> [Recorded data]
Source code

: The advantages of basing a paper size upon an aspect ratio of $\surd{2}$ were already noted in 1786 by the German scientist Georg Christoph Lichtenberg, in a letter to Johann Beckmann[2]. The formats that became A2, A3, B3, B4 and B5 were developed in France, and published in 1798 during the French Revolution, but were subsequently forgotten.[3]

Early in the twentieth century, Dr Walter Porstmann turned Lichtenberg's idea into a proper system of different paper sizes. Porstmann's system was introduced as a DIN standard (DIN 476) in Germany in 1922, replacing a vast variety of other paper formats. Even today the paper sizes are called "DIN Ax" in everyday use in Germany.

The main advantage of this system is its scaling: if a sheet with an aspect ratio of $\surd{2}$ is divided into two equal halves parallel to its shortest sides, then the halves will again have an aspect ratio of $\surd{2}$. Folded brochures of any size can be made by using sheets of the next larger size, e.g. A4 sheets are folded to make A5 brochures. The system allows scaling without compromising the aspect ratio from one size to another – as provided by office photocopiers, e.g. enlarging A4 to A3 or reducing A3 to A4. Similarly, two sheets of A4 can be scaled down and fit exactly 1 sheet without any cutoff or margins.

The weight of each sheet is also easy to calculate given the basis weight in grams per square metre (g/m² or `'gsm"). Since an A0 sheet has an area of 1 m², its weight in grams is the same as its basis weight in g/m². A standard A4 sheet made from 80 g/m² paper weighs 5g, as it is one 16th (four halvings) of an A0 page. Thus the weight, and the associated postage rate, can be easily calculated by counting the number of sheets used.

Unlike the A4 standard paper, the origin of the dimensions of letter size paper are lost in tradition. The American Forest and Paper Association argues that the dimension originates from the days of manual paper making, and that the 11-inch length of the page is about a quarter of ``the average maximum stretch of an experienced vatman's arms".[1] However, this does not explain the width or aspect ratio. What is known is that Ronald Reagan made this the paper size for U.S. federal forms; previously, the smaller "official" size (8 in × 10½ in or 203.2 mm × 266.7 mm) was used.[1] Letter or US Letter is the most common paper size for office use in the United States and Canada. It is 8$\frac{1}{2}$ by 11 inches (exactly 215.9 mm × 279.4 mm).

> [Description of the task]
Please output the exact lines of the records above, beginning with the first and stopping after the line that holds "The main advantage", and nothing else.

> [Reply]
Source code

: The advantages of basing a paper size upon an aspect ratio of $\surd{2}$ were already noted in 1786 by the German scientist Georg Christoph Lichtenberg, in a letter to Johann Beckmann[2]. The formats that became A2, A3, B3, B4 and B5 were developed in France, and published in 1798 during the French Revolution, but were subsequently forgotten.[3]

Early in the twentieth century, Dr Walter Porstmann turned Lichtenberg's idea into a proper system of different paper sizes. Porstmann's system was introduced as a DIN standard (DIN 476) in Germany in 1922, replacing a vast variety of other paper formats. Even today the paper sizes are called "DIN Ax" in everyday use in Germany.

The main advantage of this system is its scaling: if a sheet with an aspect ratio of $\surd{2}$ is divided into two equal halves parallel to its shortest sides, then the halves will again have an aspect ratio of $\surd{2}$. Folded brochures of any size can be made by using sheets of the next larger size, e.g. A4 sheets are folded to make A5 brochures. The system allows scaling without compromising the aspect ratio from one size to another – as provided by office photocopiers, e.g. enlarging A4 to A3 or reducing A3 to A4. Similarly, two sheets of A4 can be scaled down and fit exactly 1 sheet without any cutoff or margins.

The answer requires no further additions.